» **Dataset records**:
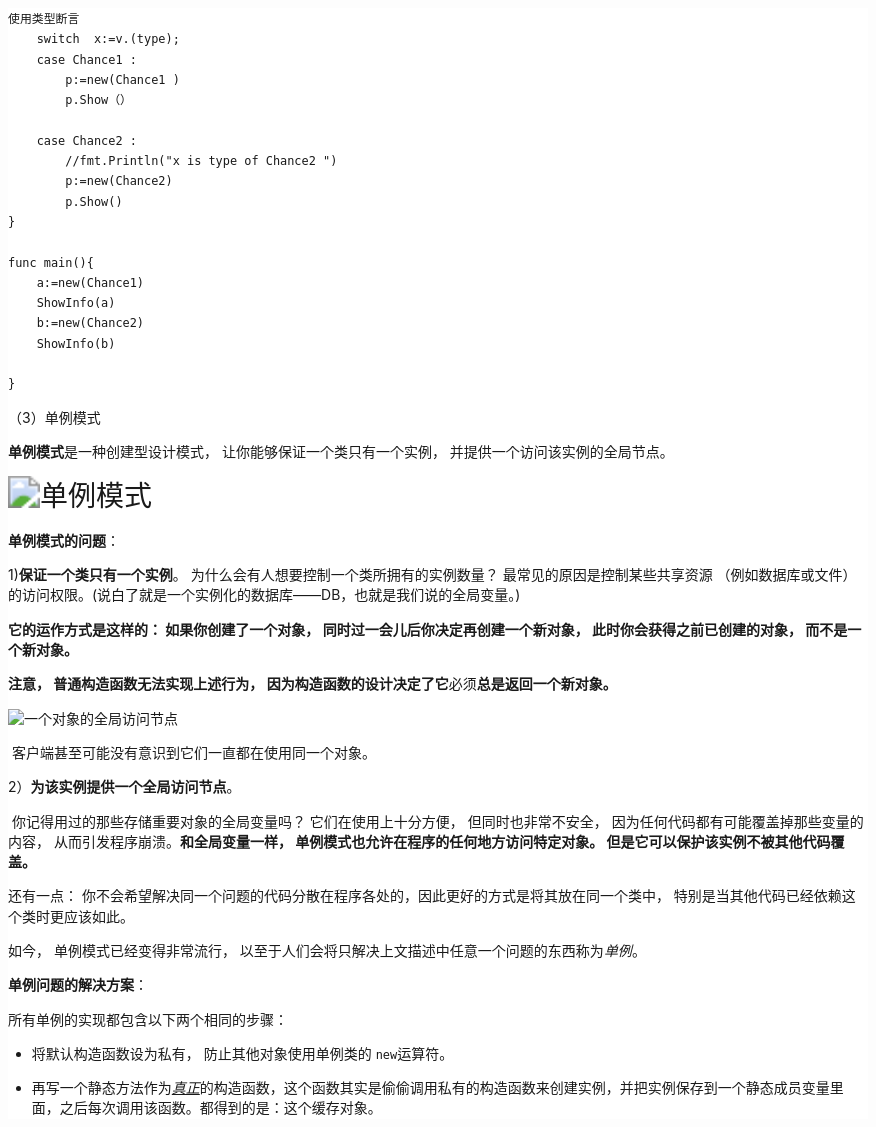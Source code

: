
 ```
使用类型断言
	switch  x:=v.(type);
	case Chance1 :
		p:=new(Chance1 )
		p.Show（）
		
	case Chance2 :
		//fmt.Println("x is type of Chance2 ")
		p:=new(Chance2)
		p.Show()
}

func main(){
	a:=new(Chance1)
	ShowInfo(a)
	b:=new(Chance2)
	ShowInfo(b)

}

```

（3）单例模式

**单例模式**是一种创建型设计模式， 让你能够保证一个类只有一个实例， 并提供一个访问该实例的全局节点。

<img src="https://refactoringguru.cn/images/patterns/content/singleton/singleton.png" alt="单例模式" style="zoom:200%;" />

**单例模式的问题**：

1)**保证一个类只有一个实例**。 为什么会有人想要控制一个类所拥有的实例数量？ 最常见的原因是控制某些共享资源 （例如数据库或文件） 的访问权限。(说白了就是一个实例化的数据库——DB，也就是我们说的全局变量。)

**它的运作方式是这样的： 如果你创建了一个对象， 同时过一会儿后你决定再创建一个新对象， 此时你会获得之前已创建的对象， 而不是一个新对象。**

**注意， 普通构造函数无法实现上述行为， 因为构造函数的设计决定了它**必须**总是返回一个新对象。**

![一个对象的全局访问节点](https://refactoringguru.cn/images/patterns/content/singleton/singleton-comic-1-zh.png)

​                    客户端甚至可能没有意识到它们一直都在使用同一个对象。

2）**为该实例提供一个全局访问节点**。

​	你记得用过的那些存储重要对象的全局变量吗？ 它们在使用上十分方便， 但同时也非常不安全， 因为任何代码都有可能覆盖掉那些变量的内容， 从而引发程序崩溃。**和全局变量一样， 单例模式也允许在程序的任何地方访问特定对象。 但是它可以保护该实例不被其他代码覆盖。**

还有一点： 你不会希望解决同一个问题的代码分散在程序各处的，因此更好的方式是将其放在同一个类中， 特别是当其他代码已经依赖这个类时更应该如此。

如今， 单例模式已经变得非常流行， 以至于人们会将只解决上文描述中任意一个问题的东西称为*单例*。

**单例问题的解决方案**：

所有单例的实现都包含以下两个相同的步骤：

- 将默认构造函数设为私有， 防止其他对象使用单例类的 `new`运算符。

- 再写一个静态方法作为<u>*真正*</u>的构造函数，这个函数其实是偷偷调用私有的构造函数来创建实例，并把实例保存到一个静态成员变量里面，之后每次调用该函数。都得到的是：这个缓存对象。
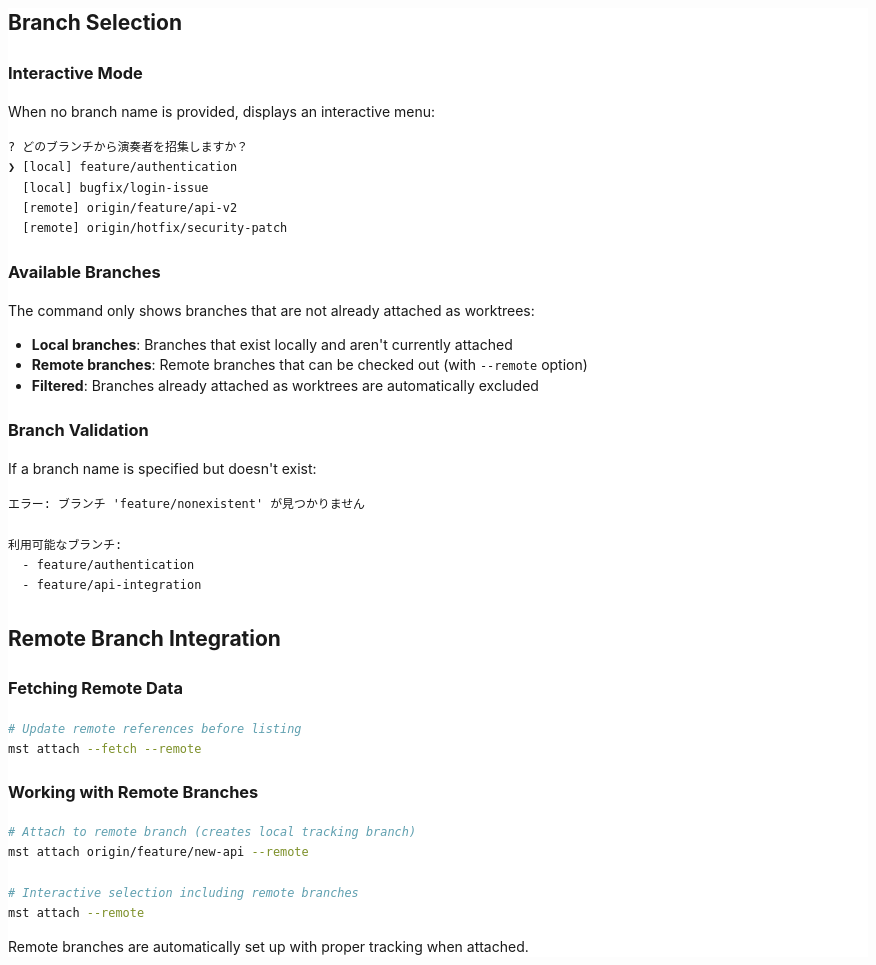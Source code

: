 ## Branch Selection

### Interactive Mode

When no branch name is provided, displays an interactive menu:

```
? どのブランチから演奏者を招集しますか？
❯ [local] feature/authentication
  [local] bugfix/login-issue
  [remote] origin/feature/api-v2
  [remote] origin/hotfix/security-patch
```

### Available Branches

The command only shows branches that are not already attached as worktrees:

- **Local branches**: Branches that exist locally and aren't currently attached
- **Remote branches**: Remote branches that can be checked out (with `--remote` option)
- **Filtered**: Branches already attached as worktrees are automatically excluded

### Branch Validation

If a branch name is specified but doesn't exist:

```
エラー: ブランチ 'feature/nonexistent' が見つかりません

利用可能なブランチ:
  - feature/authentication
  - feature/api-integration
```

## Remote Branch Integration

### Fetching Remote Data

```bash
# Update remote references before listing
mst attach --fetch --remote
```

### Working with Remote Branches

```bash
# Attach to remote branch (creates local tracking branch)
mst attach origin/feature/new-api --remote

# Interactive selection including remote branches
mst attach --remote
```

Remote branches are automatically set up with proper tracking when attached.
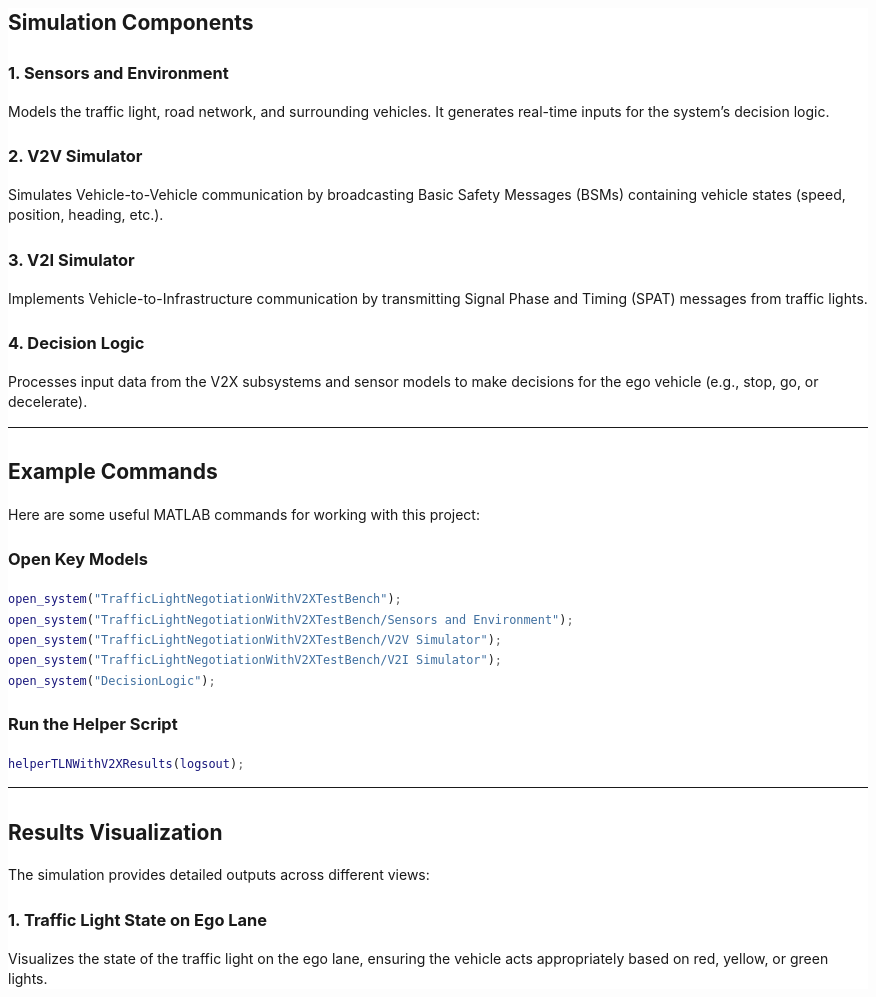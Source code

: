 
## Simulation Components

### 1. **Sensors and Environment**
Models the traffic light, road network, and surrounding vehicles. It generates real-time inputs for the system’s decision logic.

### 2. **V2V Simulator**
Simulates Vehicle-to-Vehicle communication by broadcasting Basic Safety Messages (BSMs) containing vehicle states (speed, position, heading, etc.).

### 3. **V2I Simulator**
Implements Vehicle-to-Infrastructure communication by transmitting Signal Phase and Timing (SPAT) messages from traffic lights.

### 4. **Decision Logic**
Processes input data from the V2X subsystems and sensor models to make decisions for the ego vehicle (e.g., stop, go, or decelerate).

---

## Example Commands

Here are some useful MATLAB commands for working with this project:

### Open Key Models
```matlab
open_system("TrafficLightNegotiationWithV2XTestBench");
open_system("TrafficLightNegotiationWithV2XTestBench/Sensors and Environment");
open_system("TrafficLightNegotiationWithV2XTestBench/V2V Simulator");
open_system("TrafficLightNegotiationWithV2XTestBench/V2I Simulator");
open_system("DecisionLogic");
```

### Run the Helper Script
```matlab
helperTLNWithV2XResults(logsout);
```

---

## Results Visualization

The simulation provides detailed outputs across different views:

### 1. **Traffic Light State on Ego Lane**
Visualizes the state of the traffic light on the ego lane, ensuring the vehicle acts appropriately based on red, yellow, or green lights.
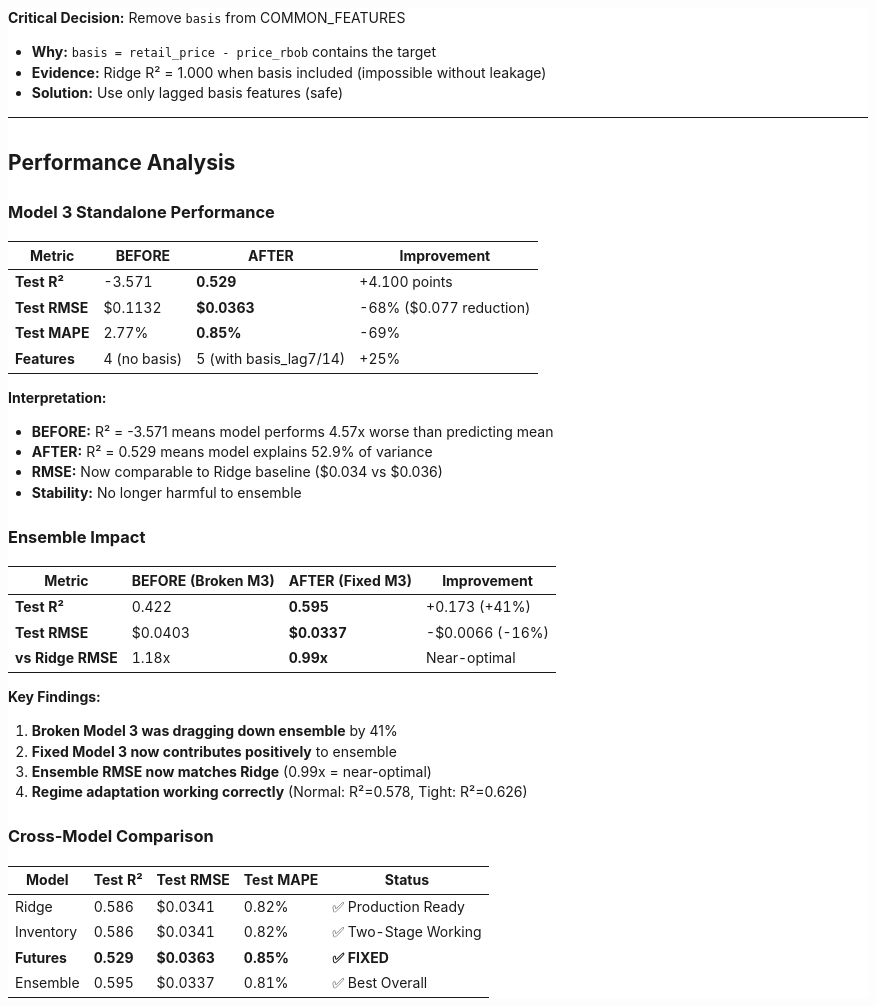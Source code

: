 **Critical Decision:** Remove `basis` from COMMON_FEATURES
- **Why:** `basis = retail_price - price_rbob` contains the target
- **Evidence:** Ridge R² = 1.000 when basis included (impossible without leakage)
- **Solution:** Use only lagged basis features (safe)

---

## Performance Analysis

### Model 3 Standalone Performance

| Metric | BEFORE | AFTER | Improvement |
|--------|--------|-------|-------------|
| **Test R²** | -3.571 | **0.529** | +4.100 points |
| **Test RMSE** | $0.1132 | **$0.0363** | -68% ($0.077 reduction) |
| **Test MAPE** | 2.77% | **0.85%** | -69% |
| **Features** | 4 (no basis) | 5 (with basis_lag7/14) | +25% |

**Interpretation:**
- **BEFORE:** R² = -3.571 means model performs 4.57x worse than predicting mean
- **AFTER:** R² = 0.529 means model explains 52.9% of variance
- **RMSE:** Now comparable to Ridge baseline ($0.034 vs $0.036)
- **Stability:** No longer harmful to ensemble

### Ensemble Impact

| Metric | BEFORE (Broken M3) | AFTER (Fixed M3) | Improvement |
|--------|-------------------|------------------|-------------|
| **Test R²** | 0.422 | **0.595** | +0.173 (+41%) |
| **Test RMSE** | $0.0403 | **$0.0337** | -$0.0066 (-16%) |
| **vs Ridge RMSE** | 1.18x | **0.99x** | Near-optimal |

**Key Findings:**
1. **Broken Model 3 was dragging down ensemble** by 41%
2. **Fixed Model 3 now contributes positively** to ensemble
3. **Ensemble RMSE now matches Ridge** (0.99x = near-optimal)
4. **Regime adaptation working correctly** (Normal: R²=0.578, Tight: R²=0.626)

### Cross-Model Comparison

| Model | Test R² | Test RMSE | Test MAPE | Status |
|-------|---------|-----------|-----------|--------|
| Ridge | 0.586 | $0.0341 | 0.82% | ✅ Production Ready |
| Inventory | 0.586 | $0.0341 | 0.82% | ✅ Two-Stage Working |
| **Futures** | **0.529** | **$0.0363** | **0.85%** | **✅ FIXED** |
| Ensemble | 0.595 | $0.0337 | 0.81% | ✅ Best Overall |
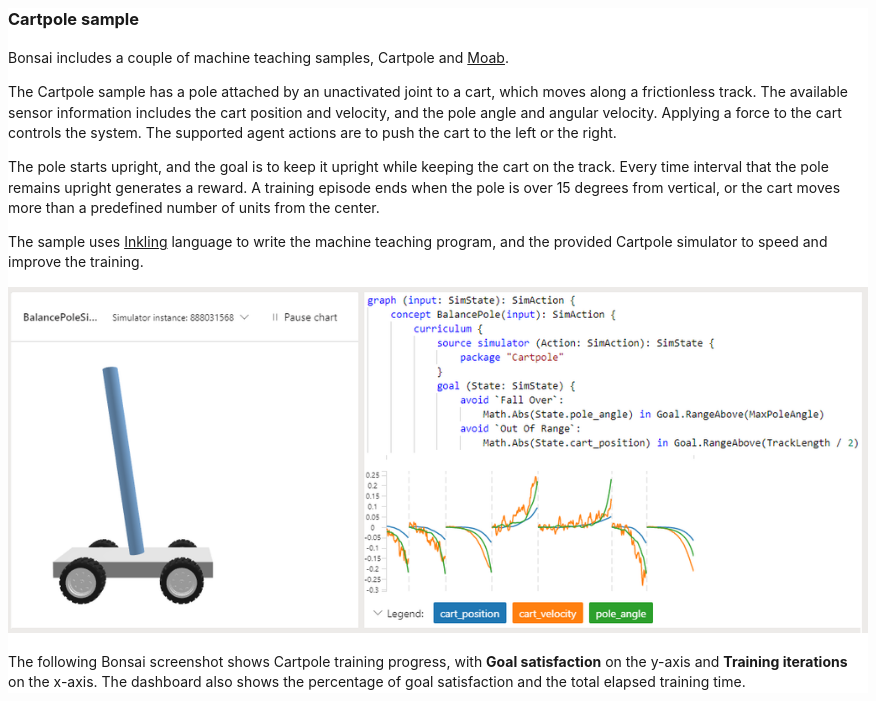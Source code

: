 ### Cartpole sample

Bonsai includes a couple of machine teaching samples, Cartpole and [Moab](https://microsoft.github.io/moab/).

The Cartpole sample has a pole attached by an unactivated joint to a cart, which moves along a frictionless track. The available sensor information includes the cart position and velocity, and the pole angle and angular velocity. Applying a force to the cart controls the system. The supported agent actions are to push the cart to the left or the right.

The pole starts upright, and the goal is to keep it upright while keeping the cart on the track. Every time interval that the pole remains upright generates a reward. A training episode ends when the pole is over 15 degrees from vertical, or the cart moves more than a predefined number of units from the center.

The sample uses [Inkling](/bonsai/inkling/) language to write the machine teaching program, and the provided Cartpole simulator to speed and improve the training.

![Inkling code and Cartpole simulator](../media/cartpole.png)

The following Bonsai screenshot shows Cartpole training progress, with **Goal satisfaction** on the y-axis and **Training iterations** on the x-axis. The dashboard also shows the percentage of goal satisfaction and the total elapsed training time.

» **What you will do**: Could you retype the records above exactly, omitting the pictures?

» **Solution for this exercise**:
Source code

:
 ```
使用类型断言
	switch  x:=v.(type);
	case Chance1 :
		p:=new(Chance1 )
		p.Show（）
		
	case Chance2 :
		//fmt.Println("x is type of Chance2 ")
		p:=new(Chance2)
		p.Show()
}

func main(){
	a:=new(Chance1)
	ShowInfo(a)
	b:=new(Chance2)
	ShowInfo(b)

}

```

（3）单例模式

**单例模式**是一种创建型设计模式， 让你能够保证一个类只有一个实例， 并提供一个访问该实例的全局节点。

<img src="https://refactoringguru.cn/images/patterns/content/singleton/singleton.png" alt="单例模式" style="zoom:200%;" />

**单例模式的问题**：

1)**保证一个类只有一个实例**。 为什么会有人想要控制一个类所拥有的实例数量？ 最常见的原因是控制某些共享资源 （例如数据库或文件） 的访问权限。(说白了就是一个实例化的数据库——DB，也就是我们说的全局变量。)

**它的运作方式是这样的： 如果你创建了一个对象， 同时过一会儿后你决定再创建一个新对象， 此时你会获得之前已创建的对象， 而不是一个新对象。**

**注意， 普通构造函数无法实现上述行为， 因为构造函数的设计决定了它**必须**总是返回一个新对象。**

![一个对象的全局访问节点](https://refactoringguru.cn/images/patterns/content/singleton/singleton-comic-1-zh.png)

​                    客户端甚至可能没有意识到它们一直都在使用同一个对象。

2）**为该实例提供一个全局访问节点**。

​	你记得用过的那些存储重要对象的全局变量吗？ 它们在使用上十分方便， 但同时也非常不安全， 因为任何代码都有可能覆盖掉那些变量的内容， 从而引发程序崩溃。**和全局变量一样， 单例模式也允许在程序的任何地方访问特定对象。 但是它可以保护该实例不被其他代码覆盖。**

还有一点： 你不会希望解决同一个问题的代码分散在程序各处的，因此更好的方式是将其放在同一个类中， 特别是当其他代码已经依赖这个类时更应该如此。

如今， 单例模式已经变得非常流行， 以至于人们会将只解决上文描述中任意一个问题的东西称为*单例*。

**单例问题的解决方案**：

所有单例的实现都包含以下两个相同的步骤：

- 将默认构造函数设为私有， 防止其他对象使用单例类的 `new`运算符。

- 再写一个静态方法作为<u>*真正*</u>的构造函数，这个函数其实是偷偷调用私有的构造函数来创建实例，并把实例保存到一个静态成员变量里面，之后每次调用该函数。都得到的是：这个缓存对象。
Source code

: ## Branch Selection

### Interactive Mode

When no branch name is provided, displays an interactive menu:

```
? どのブランチから演奏者を招集しますか？
❯ [local] feature/authentication
  [local] bugfix/login-issue
  [remote] origin/feature/api-v2
  [remote] origin/hotfix/security-patch
```

### Available Branches

The command only shows branches that are not already attached as worktrees:

- **Local branches**: Branches that exist locally and aren't currently attached
- **Remote branches**: Remote branches that can be checked out (with `--remote` option)
- **Filtered**: Branches already attached as worktrees are automatically excluded

### Branch Validation

If a branch name is specified but doesn't exist:

```
エラー: ブランチ 'feature/nonexistent' が見つかりません

利用可能なブランチ:
  - feature/authentication
  - feature/api-integration
```

## Remote Branch Integration

### Fetching Remote Data

```bash
# Update remote references before listing
mst attach --fetch --remote
```

### Working with Remote Branches

```bash
# Attach to remote branch (creates local tracking branch)
mst attach origin/feature/new-api --remote

# Interactive selection including remote branches
mst attach --remote
```

Remote branches are automatically set up with proper tracking when attached.
Source code

: 
## Simulation Components

### 1. **Sensors and Environment**
Models the traffic light, road network, and surrounding vehicles. It generates real-time inputs for the system’s decision logic.

### 2. **V2V Simulator**
Simulates Vehicle-to-Vehicle communication by broadcasting Basic Safety Messages (BSMs) containing vehicle states (speed, position, heading, etc.).

### 3. **V2I Simulator**
Implements Vehicle-to-Infrastructure communication by transmitting Signal Phase and Timing (SPAT) messages from traffic lights.

### 4. **Decision Logic**
Processes input data from the V2X subsystems and sensor models to make decisions for the ego vehicle (e.g., stop, go, or decelerate).

---

## Example Commands

Here are some useful MATLAB commands for working with this project:

### Open Key Models
```matlab
open_system("TrafficLightNegotiationWithV2XTestBench");
open_system("TrafficLightNegotiationWithV2XTestBench/Sensors and Environment");
open_system("TrafficLightNegotiationWithV2XTestBench/V2V Simulator");
open_system("TrafficLightNegotiationWithV2XTestBench/V2I Simulator");
open_system("DecisionLogic");
```

### Run the Helper Script
```matlab
helperTLNWithV2XResults(logsout);
```

---

## Results Visualization

The simulation provides detailed outputs across different views:

### 1. **Traffic Light State on Ego Lane**
Visualizes the state of the traffic light on the ego lane, ensuring the vehicle acts appropriately based on red, yellow, or green lights.
Source code

: **Critical Decision:** Remove `basis` from COMMON_FEATURES
- **Why:** `basis = retail_price - price_rbob` contains the target
- **Evidence:** Ridge R² = 1.000 when basis included (impossible without leakage)
- **Solution:** Use only lagged basis features (safe)

---

## Performance Analysis

### Model 3 Standalone Performance

| Metric | BEFORE | AFTER | Improvement |
|--------|--------|-------|-------------|
| **Test R²** | -3.571 | **0.529** | +4.100 points |
| **Test RMSE** | $0.1132 | **$0.0363** | -68% ($0.077 reduction) |
| **Test MAPE** | 2.77% | **0.85%** | -69% |
| **Features** | 4 (no basis) | 5 (with basis_lag7/14) | +25% |

**Interpretation:**
- **BEFORE:** R² = -3.571 means model performs 4.57x worse than predicting mean
- **AFTER:** R² = 0.529 means model explains 52.9% of variance
- **RMSE:** Now comparable to Ridge baseline ($0.034 vs $0.036)
- **Stability:** No longer harmful to ensemble

### Ensemble Impact

| Metric | BEFORE (Broken M3) | AFTER (Fixed M3) | Improvement |
|--------|-------------------|------------------|-------------|
| **Test R²** | 0.422 | **0.595** | +0.173 (+41%) |
| **Test RMSE** | $0.0403 | **$0.0337** | -$0.0066 (-16%) |
| **vs Ridge RMSE** | 1.18x | **0.99x** | Near-optimal |

**Key Findings:**
1. **Broken Model 3 was dragging down ensemble** by 41%
2. **Fixed Model 3 now contributes positively** to ensemble
3. **Ensemble RMSE now matches Ridge** (0.99x = near-optimal)
4. **Regime adaptation working correctly** (Normal: R²=0.578, Tight: R²=0.626)

### Cross-Model Comparison

| Model | Test R² | Test RMSE | Test MAPE | Status |
|-------|---------|-----------|-----------|--------|
| Ridge | 0.586 | $0.0341 | 0.82% | ✅ Production Ready |
| Inventory | 0.586 | $0.0341 | 0.82% | ✅ Two-Stage Working |
| **Futures** | **0.529** | **$0.0363** | **0.85%** | **✅ FIXED** |
| Ensemble | 0.595 | $0.0337 | 0.81% | ✅ Best Overall |
Source code

: ### Cartpole sample

Bonsai includes a couple of machine teaching samples, Cartpole and [Moab](https://microsoft.github.io/moab/).

The Cartpole sample has a pole attached by an unactivated joint to a cart, which moves along a frictionless track. The available sensor information includes the cart position and velocity, and the pole angle and angular velocity. Applying a force to the cart controls the system. The supported agent actions are to push the cart to the left or the right.

The pole starts upright, and the goal is to keep it upright while keeping the cart on the track. Every time interval that the pole remains upright generates a reward. A training episode ends when the pole is over 15 degrees from vertical, or the cart moves more than a predefined number of units from the center.

The sample uses [Inkling](/bonsai/inkling/) language to write the machine teaching program, and the provided Cartpole simulator to speed and improve the training.

![Inkling code and Cartpole simulator](../media/cartpole.png)

The following Bonsai screenshot shows Cartpole training progress, with **Goal satisfaction** on the y-axis and **Training iterations** on the x-axis. The dashboard also shows the percentage of goal satisfaction and the total elapsed training time.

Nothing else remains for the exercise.